Sunday, 6 July 2014

Lodestar III

(I think that those wings look too bat-like, too Diomedean?)

When I stopped posting last night, I missed the next obvious point in the text. In an interstellar spaceship, the sky dwelling Ythrians need not only a corridor with a viewport but also an enormous hold to fly around in. Ythrian spacecraft have to be bigger than their Terran or Merseian counterparts.

It would be interesting to read about an interstellar expedition undertaken by Ythrians for their own purposes but this is not that. Nicholas van Rijn is looking for something in space and does not want anyone else to know about it so he lets it be known that he will take his twenty five year old granddaughter, Coya Conyon, on a lengthy cruise aboard his space yacht without even a single mistress.

This deceives his competitors into thinking that maybe he is slowing down. It also informs us the readers that Coya, now a professional astrophysicist working at Luna Astrocenter, has existed for the last twenty five years. She would have been fifteen at the time of the Satan affair, when van Rijn's protege, David Falkayn, became her hero. Van Rijn's ancestry was Dutch and Malay. Coya's grandmother was Mexican and Chinese. Malcolm Conyon, with Scottish descent via Hermes and African descent via Nyanza, came to Earth and married van Rijn's daughter, Beatrix Yeo.

Van Rijn's yacht left Coya and him on Ythri and continued in the same direction while they became the only passengers on the chartered ranger Gaiian (Dewfall), captained by Hirharouk of the Wryfields Choth, and traveled for a month into unknown space. It seems that, for comfort, van Rijn has moved a lot of his own furniture into the Ythrian ship; two loungers, a desk chair, an emperor-size bed, a sofa, a bookshelf and a drinks cabinet stocked with beer, gin, whisky, cognac, vodka, arrack, akvavit, wines, liqueurs, ansa, totipot, slumthunder, maryjane, ops, gait, Xanadu radium, soft drinks and coffee.

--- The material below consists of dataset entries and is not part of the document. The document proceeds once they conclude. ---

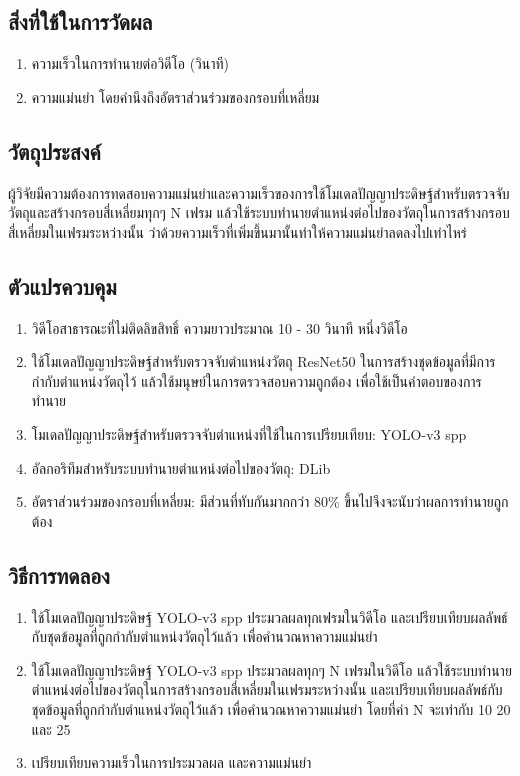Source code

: \subsection*{สิ่งที่ใช้ในการวัดผล}
	\begin{enumerate}
		\setlength\itemsep{-0.25em}
		\item ความเร็วในการทำนายต่อวิดีโอ (วินาที)
		\item ความแม่นยำ โดยคำนึงถึงอัตราส่วนร่วมของกรอบที่เหลี่ยม
	\end{enumerate}
\subsection*{วัตถุประสงค์}
ผู้วิจัยมีความต้องการทดสอบความแม่นยำและความเร็วของการใช้โมเดลปัญญาประดิษฐ์สำหรับตรวจจับวัตถุและสร้างกรอบสี่เหลี่ยมทุกๆ N เฟรม 
แล้วใช้ระบบทำนายตำแหน่งต่อไปของวัตถุในการสร้างกรอบสี่เหลี่ยมในเฟรมระหว่างนั้น ว่าด้วยความเร็วที่เพิ่มขึ้นมานั้นทำให้ความแม่นยำลดลงไปเท่าไหร่
\subsection*{ตัวแปรควบคุม}
	\begin{enumerate}
		\setlength\itemsep{-0.25em}
		\item วิดีโอสาธารณะที่ไม่ติดลิขสิทธิ์ ความยาวประมาณ 10 - 30 วินาที หนึ่งวิดีโอ
		\item ใช้โมเดลปัญญาประดิษฐ์สำหรับตรวจจับตำแหน่งวัตถุ ResNet50 ในการสร้างชุดข้อมูลที่มีการกำกับตำแหน่งวัตถุไว้ แล้วใช้มนุษย์ในการตรวจสอบความถูกต้อง
		เพื่อใช้เป็นคำตอบของการทำนาย
		\item โมเดลปัญญาประดิษฐ์สำหรับตรวจจับตำแหน่งที่ใช้ในการเปรียบเทียบ: YOLO-v3 spp
		\item อัลกอริทึมสำหรับระบบทำนายตำแหน่งต่อไปของวัตถุ: DLib
		\item อัตราส่วนร่วมของกรอบที่เหลี่ยม: มีส่วนที่ทับกันมากกว่า 80\% ขึ้นไปจึงจะนับว่าผลการทำนายถูกต้อง
	\end{enumerate}
\subsection*{วิธีการทดลอง}
	\begin{enumerate}
		\setlength\itemsep{-0.25em}
		\item ใช้โมเดลปัญญาประดิษฐ์ YOLO-v3 spp ประมวลผลทุกเฟรมในวิดีโอ และเปรียบเทียบผลลัพธ์กับชุดข้อมูลที่ถูกกำกับตำแหน่งวัตถุไว้แล้ว เพื่อคำนวณหาความแม่นยำ
		\item ใช้โมเดลปัญญาประดิษฐ์ YOLO-v3 spp ประมวลผลทุกๆ N เฟรมในวิดีโอ แล้วใช้ระบบทำนายตำแหน่งต่อไปของวัตถุในการสร้างกรอบสี่เหลี่ยมในเฟรมระหว่างนั้น 
		และเปรียบเทียบผลลัพธ์กับชุดข้อมูลที่ถูกกำกับตำแหน่งวัตถุไว้แล้ว เพื่อคำนวณหาความแม่นยำ โดยที่ค่า N จะเท่ากับ 10 20 และ 25
		\item เปรียบเทียบความเร็วในการประมวลผล และความแม่นยำ
\end{enumerate}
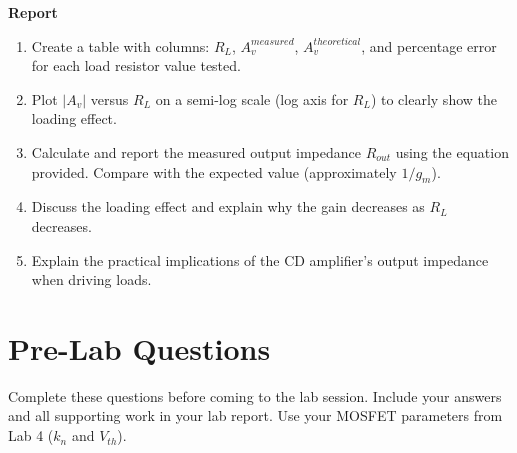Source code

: \documentclass[10pt]{article}
\begin{document}
\textbf{Report}
\begin{enumerate}
    \item Create a table with columns: $R_L$, $A_v^{measured}$, $A_v^{theoretical}$, and percentage error for each load resistor value tested.
    \item Plot $|A_v|$ versus $R_L$ on a semi-log scale (log axis for $R_L$) to clearly show the loading effect.
    \item Calculate and report the measured output impedance $R_{out}$ using the equation provided. Compare with the expected value (approximately $1/g_m$).
    \item Discuss the loading effect and explain why the gain decreases as $R_L$ decreases.
    \item Explain the practical implications of the CD amplifier's output impedance when driving loads.\\
\end{enumerate}

\section{Pre-Lab Questions}
\label{sec:prelab}

Complete these questions before coming to the lab session.  Include your answers and all supporting work in your lab report.  Use your MOSFET parameters from Lab 4 ($k_n$ and $V_{th}$).
\end{document}
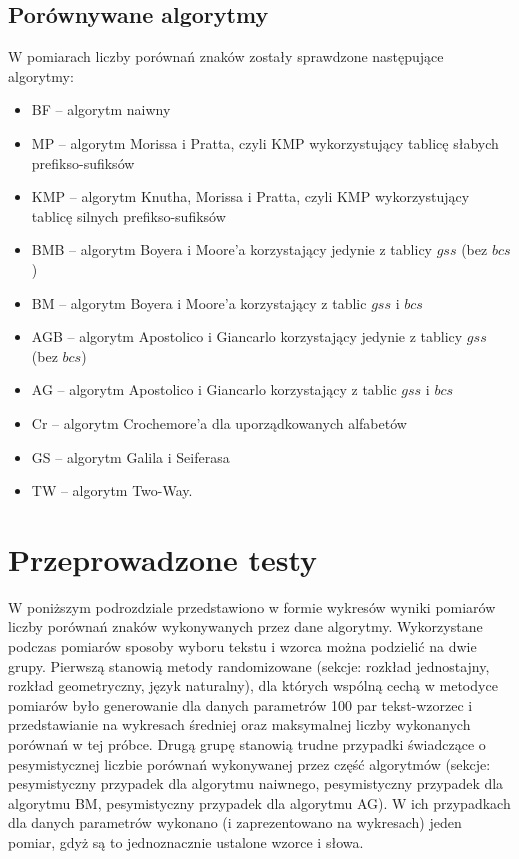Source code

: \subsection{Porównywane algorytmy}
W pomiarach liczby porównań znaków zostały sprawdzone następujące algorytmy:
\begin{itemize}
  \item BF -- algorytm naiwny
  \item MP -- algorytm Morissa i Pratta, czyli KMP wykorzystujący tablicę słabych prefikso-sufiksów
  \item KMP -- algorytm Knutha, Morissa i Pratta, czyli KMP wykorzystujący tablicę silnych prefikso-sufiksów
  \item BMB -- algorytm Boyera i Moore’a korzystający jedynie z tablicy $gss$ (bez $bcs$)
  \item BM -- algorytm Boyera i Moore’a korzystający z tablic $gss$ i $bcs$
  \item AGB -- algorytm Apostolico i Giancarlo korzystający jedynie z tablicy $gss$ (bez $bcs$)
  \item AG -- algorytm Apostolico i Giancarlo korzystający z tablic $gss$ i $bcs$
  \item Cr -- algorytm Crochemore'a dla uporządkowanych alfabetów
  \item GS -- algorytm Galila i Seiferasa
  \item TW -- algorytm Two-Way.
\end{itemize}

\section{Przeprowadzone testy}
W poniższym podrozdziale przedstawiono w formie wykresów wyniki pomiarów liczby porównań znaków wykonywanych przez dane algorytmy. Wykorzystane podczas pomiarów sposoby wyboru tekstu i wzorca można podzielić na dwie grupy. Pierwszą stanowią metody randomizowane (sekcje: rozkład jednostajny, rozkład geometryczny, język naturalny), dla których wspólną cechą w metodyce pomiarów było generowanie dla danych parametrów 100 par tekst-wzorzec i przedstawianie na wykresach średniej oraz maksymalnej liczby wykonanych porównań w tej próbce. Drugą grupę stanowią trudne przypadki świadczące o pesymistycznej liczbie porównań wykonywanej przez część algorytmów (sekcje: pesymistyczny przypadek dla algorytmu naiwnego, pesymistyczny przypadek dla algorytmu BM, pesymistyczny przypadek dla algorytmu AG). W ich przypadkach dla danych parametrów wykonano (i zaprezentowano na wykresach) jeden pomiar, gdyż są to jednoznacznie ustalone wzorce i słowa.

Maybe we are not learning about Ythrians but reinforcing our knowledge of van Rijn? But here is one detail. Hirharouk, speaking Anglic but using Planha phraseology, begins, "'For honor and life...'" -Poul Anderson, "Lodestar" IN Anderson, David Falkayn: Star Trader (New York, 2010), pp. 633-680 AT p. 647.
Then he corrects himself: "'...khr-r-r, I mean please...'" (ibid.)

1 comment:

Sean M. Brooks said...

Hi, Paul!

Commenting on the paragraph beginning "When I stopped posting..." Exactly! I think one important reason for why Ythrians, and later, the Domain, expanded slowly into space was because it was physically more difficult for winged beings to adapt to the cramping conditions of space ships than it was for humans, Merseians, Betelgeusians, etc. Mention was made that it was also more difficult for Ythrians to colonize other planets than it was for humans.